Der Kontakt untereinander soll Normalität werden

Von: Heike Eisenmenger
Letzte Aktualisierung:
moschee3sp-bu
Die Moschee des Islamisch-Albanischen Kulturzentrums an der Dammgasse gibt es seit 2006. Foto: H. Eisenmenger

Stolberg. Von Mal zu Mal wird es besser - daran besteht für Gürhan Dogan kein Zweifel.

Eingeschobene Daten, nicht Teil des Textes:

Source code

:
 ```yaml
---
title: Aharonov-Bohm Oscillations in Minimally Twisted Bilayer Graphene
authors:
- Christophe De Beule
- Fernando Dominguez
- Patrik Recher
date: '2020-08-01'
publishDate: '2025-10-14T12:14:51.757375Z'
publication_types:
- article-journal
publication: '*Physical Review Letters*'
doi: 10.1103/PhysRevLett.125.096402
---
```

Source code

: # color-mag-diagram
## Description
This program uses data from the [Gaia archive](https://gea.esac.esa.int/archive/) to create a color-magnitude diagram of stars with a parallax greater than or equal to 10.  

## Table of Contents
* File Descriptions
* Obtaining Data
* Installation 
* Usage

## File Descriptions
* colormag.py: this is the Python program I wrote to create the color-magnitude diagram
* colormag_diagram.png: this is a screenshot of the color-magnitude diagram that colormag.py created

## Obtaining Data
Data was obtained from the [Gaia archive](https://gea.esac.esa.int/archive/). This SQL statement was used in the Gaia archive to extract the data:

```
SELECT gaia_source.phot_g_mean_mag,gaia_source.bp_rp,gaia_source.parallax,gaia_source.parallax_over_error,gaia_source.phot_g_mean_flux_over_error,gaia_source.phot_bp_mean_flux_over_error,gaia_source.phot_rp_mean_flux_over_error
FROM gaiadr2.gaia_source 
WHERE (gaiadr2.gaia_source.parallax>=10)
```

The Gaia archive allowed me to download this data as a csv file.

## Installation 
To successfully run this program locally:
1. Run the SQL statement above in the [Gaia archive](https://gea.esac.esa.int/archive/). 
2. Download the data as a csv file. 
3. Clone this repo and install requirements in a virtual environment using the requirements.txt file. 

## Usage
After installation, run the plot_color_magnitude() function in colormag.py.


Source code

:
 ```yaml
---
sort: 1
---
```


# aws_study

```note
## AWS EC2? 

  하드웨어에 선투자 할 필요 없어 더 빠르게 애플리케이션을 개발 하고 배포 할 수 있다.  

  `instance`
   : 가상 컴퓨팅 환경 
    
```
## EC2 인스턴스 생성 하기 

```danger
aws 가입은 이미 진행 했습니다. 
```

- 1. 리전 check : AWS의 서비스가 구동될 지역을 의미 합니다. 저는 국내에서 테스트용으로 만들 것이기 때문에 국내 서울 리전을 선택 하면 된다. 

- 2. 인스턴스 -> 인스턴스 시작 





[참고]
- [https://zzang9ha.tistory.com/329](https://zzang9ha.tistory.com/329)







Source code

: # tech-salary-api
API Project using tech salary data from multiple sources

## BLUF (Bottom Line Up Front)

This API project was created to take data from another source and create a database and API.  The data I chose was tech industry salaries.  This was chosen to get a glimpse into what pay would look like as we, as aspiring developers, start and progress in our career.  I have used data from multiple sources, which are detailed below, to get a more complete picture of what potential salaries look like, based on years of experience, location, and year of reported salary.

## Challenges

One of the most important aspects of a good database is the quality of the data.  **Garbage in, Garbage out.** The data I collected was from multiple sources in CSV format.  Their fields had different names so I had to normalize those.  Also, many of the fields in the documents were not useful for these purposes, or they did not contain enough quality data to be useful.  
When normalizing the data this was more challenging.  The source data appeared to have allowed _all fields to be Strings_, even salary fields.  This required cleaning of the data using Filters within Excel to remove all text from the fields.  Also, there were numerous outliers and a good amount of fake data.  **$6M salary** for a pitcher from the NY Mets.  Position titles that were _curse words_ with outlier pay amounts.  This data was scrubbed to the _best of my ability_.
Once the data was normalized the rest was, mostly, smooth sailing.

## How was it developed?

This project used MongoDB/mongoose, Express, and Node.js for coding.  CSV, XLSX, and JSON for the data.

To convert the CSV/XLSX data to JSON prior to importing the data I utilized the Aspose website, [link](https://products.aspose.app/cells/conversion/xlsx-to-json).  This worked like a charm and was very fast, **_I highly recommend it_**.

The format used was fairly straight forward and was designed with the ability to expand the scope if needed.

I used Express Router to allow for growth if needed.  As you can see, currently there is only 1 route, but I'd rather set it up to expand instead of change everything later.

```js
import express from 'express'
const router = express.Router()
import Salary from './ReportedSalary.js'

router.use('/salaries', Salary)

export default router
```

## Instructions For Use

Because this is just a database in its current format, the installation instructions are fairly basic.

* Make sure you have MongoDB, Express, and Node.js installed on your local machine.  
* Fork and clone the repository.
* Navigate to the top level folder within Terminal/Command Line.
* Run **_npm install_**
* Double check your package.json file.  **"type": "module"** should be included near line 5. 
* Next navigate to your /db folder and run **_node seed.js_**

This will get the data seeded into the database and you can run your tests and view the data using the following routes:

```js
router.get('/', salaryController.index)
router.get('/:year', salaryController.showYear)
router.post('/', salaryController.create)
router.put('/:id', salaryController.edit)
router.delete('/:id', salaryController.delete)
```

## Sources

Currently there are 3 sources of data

Dass die Idee vom „Tag der offenen Moschee” langsam aber sicher immer mehr Menschen erreicht, ist für den 28-Jährigen Motivation genug, um an dem bundesweiten Aktionstag festzuhalten.

Im Zentrum der Idee steht, Christen und Moslems zusammen zu bringen und Vorurteile, die nicht zuletzt durch die Terroranschläge am 11. September entstanden sind, auszumerzen.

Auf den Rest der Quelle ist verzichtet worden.